Everyone who ever knew Muhammad Ali had nothing but very nice things to say about this man. This man was determined, spiritual, confident, strong, funny, intelligent, wise, and so many other things. As I watched Muhammad Ali’s memorial service and listened to each speaker at the ceremony convey their thoughts about him, it was pretty much like a celebration. You would think thousands of people would be extremely upset, but this felt more like a tribute. What I liked about Muhammad Ali was that just like Malcolm X he wasn’t afraid to speak his mind! Muhammad Ali loved all people, but he was like a voice for the oppressed negro back in the Jim Crow/segregation days.
Not one time have I ever heard Muhammad Ali belittle his race/culture to the world in front of millions. He never shunned the poor or made fun of people who didn’t have as much as he had materially. You never heard any wild stories about him raping women or being a straight up con artist.
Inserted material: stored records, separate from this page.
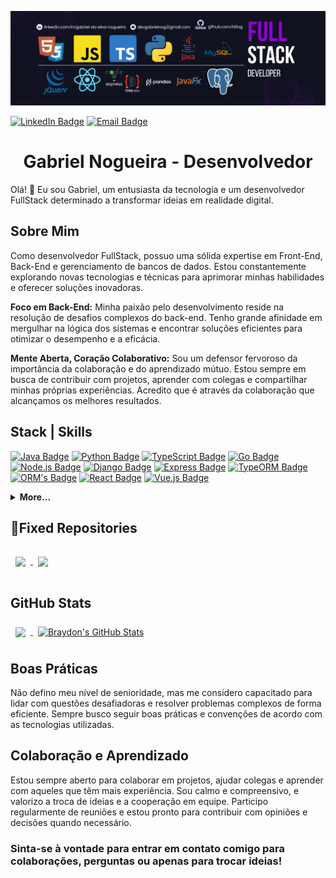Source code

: [![Gabriel's GitHub Banner](./BannerGitHub.png)](https://www.linkedin.com/in/gabriel-da-silva-nogueira/)

[![LinkedIn Badge](https://img.shields.io/badge/LinkedIn-Profile-informational?style=flat&logo=linkedin&logoColor=white&color=0D76A8)](https://www.linkedin.com/in/gabriel-da-silva-nogueira)
[![Email Badge](https://img.shields.io/badge/Email-devgabrielnog%40gmail.com-informational?style=flat&logo=gmail&logoColor=white&color=4285F4)](mailto:devgabrielnog@gmail.com)

<h1 align="center"><b>Gabriel Nogueira - Desenvolvedor</b></h1>
Olá! 👋 Eu sou Gabriel, um entusiasta da tecnologia e um desenvolvedor FullStack determinado a transformar ideias em realidade digital.

## Sobre Mim

Como desenvolvedor FullStack, possuo uma sólida expertise em Front-End, Back-End e gerenciamento de bancos de dados. Estou constantemente explorando novas tecnologias e técnicas para aprimorar minhas habilidades e oferecer soluções inovadoras.

**Foco em Back-End:** Minha paixão pelo desenvolvimento reside na resolução de desafios complexos do back-end. Tenho grande afinidade em mergulhar na lógica dos sistemas e encontrar soluções eficientes para otimizar o desempenho e a eficácia.

**Mente Aberta, Coração Colaborativo:** Sou um defensor fervoroso da importância da colaboração e do aprendizado mútuo. Estou sempre em busca de contribuir com projetos, aprender com colegas e compartilhar minhas próprias experiências. Acredito que é através da colaboração que alcançamos os melhores resultados.

## Stack | Skills

[![Java Badge](https://img.shields.io/badge/Java-Code-informational?style=flat&logo=java&logoColor=white&color=007396)](https://www.java.com/)
[![Python Badge](https://img.shields.io/badge/Python-Code-informational?style=flat&logo=python&logoColor=white&color=3776AB)](https://www.python.org/)
[![TypeScript Badge](https://img.shields.io/badge/TypeScript-Code-informational?style=flat&logo=typescript&logoColor=white&color=3178C6)](https://www.typescriptlang.org/)
[![Go Badge](https://img.shields.io/badge/Go-Code-informational?style=flat&logo=go&logoColor=white&color=00ADD8)](https://golang.org/)
[![Node.js Badge](https://img.shields.io/badge/Node.js-Code-informational?style=flat&logo=node.js&logoColor=white&color=339933)](https://nodejs.org/)
[![Django Badge](https://img.shields.io/badge/Django-Code-informational?style=flat&logo=django&logoColor=white&color=092E20)](https://www.djangoproject.com/)
[![Express Badge](https://img.shields.io/badge/Express-Code-informational?style=flat&logo=express&logoColor=white&color=000000)](https://expressjs.com/)
[![TypeORM Badge](https://img.shields.io/badge/TypeORM-Code-informational?style=flat&logo=typeorm&logoColor=white&color=E83524)](https://typeorm.io/)
[![ORM's Badge](https://img.shields.io/badge/ORM's-Code-informational?style=flat&logo=database&logoColor=white&color=008080)](https://en.wikipedia.org/wiki/Object-relational_mapping)
[![React Badge](https://img.shields.io/badge/React-Code-informational?style=flat&logo=react&logoColor=white&color=61DAFB)](https://reactjs.org/)
[![Vue.js Badge](https://img.shields.io/badge/Vue.js-Code-informational?style=flat&logo=vue.js&logoColor=white&color=4FC08D)](https://vuejs.org/)

<details>
<summary><b>More...</b></summary>

[![HTML Badge](https://img.shields.io/badge/HTML-Code-informational?style=flat&logo=html5&logoColor=white&color=E34F26)](https://developer.mozilla.org/en-US/docs/Web/HTML)
[![CSS Badge](https://img.shields.io/badge/CSS-Code-informational?style=flat&logo=css3&logoColor=white&color=1572B6)](https://developer.mozilla.org/en-US/docs/Web/CSS)
[![JavaScript Badge](https://img.shields.io/badge/JavaScript-Code-informational?style=flat&logo=javascript&logoColor=white&color=F7DF1E)](https://developer.mozilla.org/en-US/docs/Web/JavaScript)
[![jQuery Badge](https://img.shields.io/badge/jQuery-Code-informational?style=flat&logo=jquery&logoColor=white&color=0769AD)](https://jquery.com/)
[![MySQL Badge](https://img.shields.io/badge/MySQL-Code-informational?style=flat&logo=mysql&logoColor=white&color=4479A1)](https://www.mysql.com/)
[![MariaDB Badge](https://img.shields.io/badge/MariaDB-Code-informational?style=flat&logo=mariadb&logoColor=white&color=003545)](https://mariadb.org/)
[![PostgreSQL Badge](https://img.shields.io/badge/PostgreSQL-Code-informational?style=flat&logo=postgresql&logoColor=white&color=336791)](https://www.postgresql.org/)
[![MongoDB Badge](https://img.shields.io/badge/MongoDB-Code-informational?style=flat&logo=mongodb&logoColor=white&color=47A248)](https://www.mongodb.com/)
[![Git Badge](https://img.shields.io/badge/Git-Code-informational?style=flat&logo=git&logoColor=white&color=F05032)](https://git-scm.com/)
[![Docker Badge](https://img.shields.io/badge/Docker-Code-informational?style=flat&logo=docker&logoColor=white&color=2496ED)](https://www.docker.com/)
[![Pandas Badge](https://img.shields.io/badge/Pandas-Code-informational?style=flat&logo=pandas&logoColor=white&color=150458)](https://pandas.pydata.org/)
[![JavaFX Badge](https://img.shields.io/badge/JavaFX-Code-informational?style=flat&logo=java&logoColor=white&color=007396)](https://openjfx.io/)
</details>

<h2>📌Fixed Repositories</h2>

<a href="https://github.com/N0og/Marketplace_Imobiliario">
  <img align="center" style="margin:1rem 0.5rem" src="https://github-readme-stats.vercel.app/api/pin/?username=N0og&repo=Marketplace_Imobiliario&title_color=ffffff&text_color=c9cacc&icon_color=4AB197&bg_color=1A2B34" />
</a>

<a href="https://github.com/N0og/Painel_eSUS">
  <img align="center" style="margin:0.5rem" src="https://github-readme-stats.vercel.app/api/pin/?username=N0og&repo=Painel_eSUS&title_color=ffffff&text_color=c9cacc&icon_color=4AB197&bg_color=1A2B34" />
</a>

<h2>GitHub Stats</h2>

<a href="https://github.com/N0og">
  <img align="center" style="margin:0.5rem" src="https://github-readme-stats.vercel.app/api/top-langs/?username=N0og&hide=html,css&title_color=ffffff&text_color=c9cacc&icon_color=4AB197&bg_color=1A2B34" />
</a>

<a href="https://github.com/N0og">
  <img align="center" style="margin:0.5rem" src="https://github-readme-stats.vercel.app/api?username=N0og&show_icons=true&line_height=27&count_private=true&title_color=ffffff&text_color=c9cacc&icon_color=4AB097&bg_color=1A2B34" alt="Braydon's GitHub Stats" />
</a>


## Boas Práticas 
Não defino meu nível de senioridade, mas me considero capacitado para lidar com questões desafiadoras e resolver problemas complexos de forma eficiente. Sempre busco seguir boas práticas e convenções de acordo com as tecnologias utilizadas.

## Colaboração e Aprendizado

Estou sempre aberto para colaborar em projetos, ajudar colegas e aprender com aqueles que têm mais experiência. Sou calmo e compreensivo, e valorizo a troca de ideias e a cooperação em equipe. Participo regularmente de reuniões e estou pronto para contribuir com opiniões e decisões quando necessário.


<h3>Sinta-se à vontade para entrar em contato comigo para colaborações, perguntas ou apenas para trocar ideias!</h3>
Sure, he loved the ladies, but that’s about the most questionable thing you’ve really heard about him. I think about men like Muhammad Ali and Malcolm X and what they stood for. These men were not buffoons or jokes to the community. They both practiced what they preached. They both were interested in people and different cultures around the world.
Well, let’s now consider this current generation, my generation. Of course there are some young adults out here who are making a great name for themselves but they are a very small minority. Legends and icons simply don’t exist in this time period. We don’t have too many people of color in the public eye that practice what they preach. All my generation does is celebrate stupidity, looseness, and anything ratchet. This applies to the celebrities of color that are worshiped in this era as well. There’s no celebration of love and compassion. Men and women of Muhammad Ali’s generation strived to work for what they wanted. Muhammad Ali was never afraid to speak the truth on matters of the world such as racism, injustice, poverty, and other things. Muhammad Ali, like many men of his generation and era, dressed like a respectable man and not a thug. You can just go back and check out old footage of him as a very young man and see that even THEN he KNEW how to talk!
Muhammad Ali made you feel proud to be in the skin you were in. You can look at footage of all the public figures from the 60s who were black and they made you feel like you were on top of the world as a person of color. Listen to the rap lyrics and watch the reality TV shows of today that feature black “stars” and tell me if you feel the same way. I know I don’t feel proud. I feel embarrassed. What happened?
I always say I feel that I was born in the wrong generation. LOL. Don’t get me wrong, I’m so proud that I experienced the last great decade in the world, the 1990s. However, I am so drawn to my grandparents’ generation, who are Muhammad Ali’s age. These people were so young at the time but so resilient and strong in the 50s, 60s, and 70s! They weren’t cowards. They fought to change this country and the world. They glorified peace, unity, freedom, and respect. What does my generation glorify? I’ll wait. LOL.
I understand things evolve, but I do wish I had someone like Muhammad Ali in my generation. I think if you’d ask any person in their 20s or 30s they’d say the same thing. My generation could learn a lot from Muhammad Ali and other civil rights’ icons. RIP to one of the greatest men the world will ever see!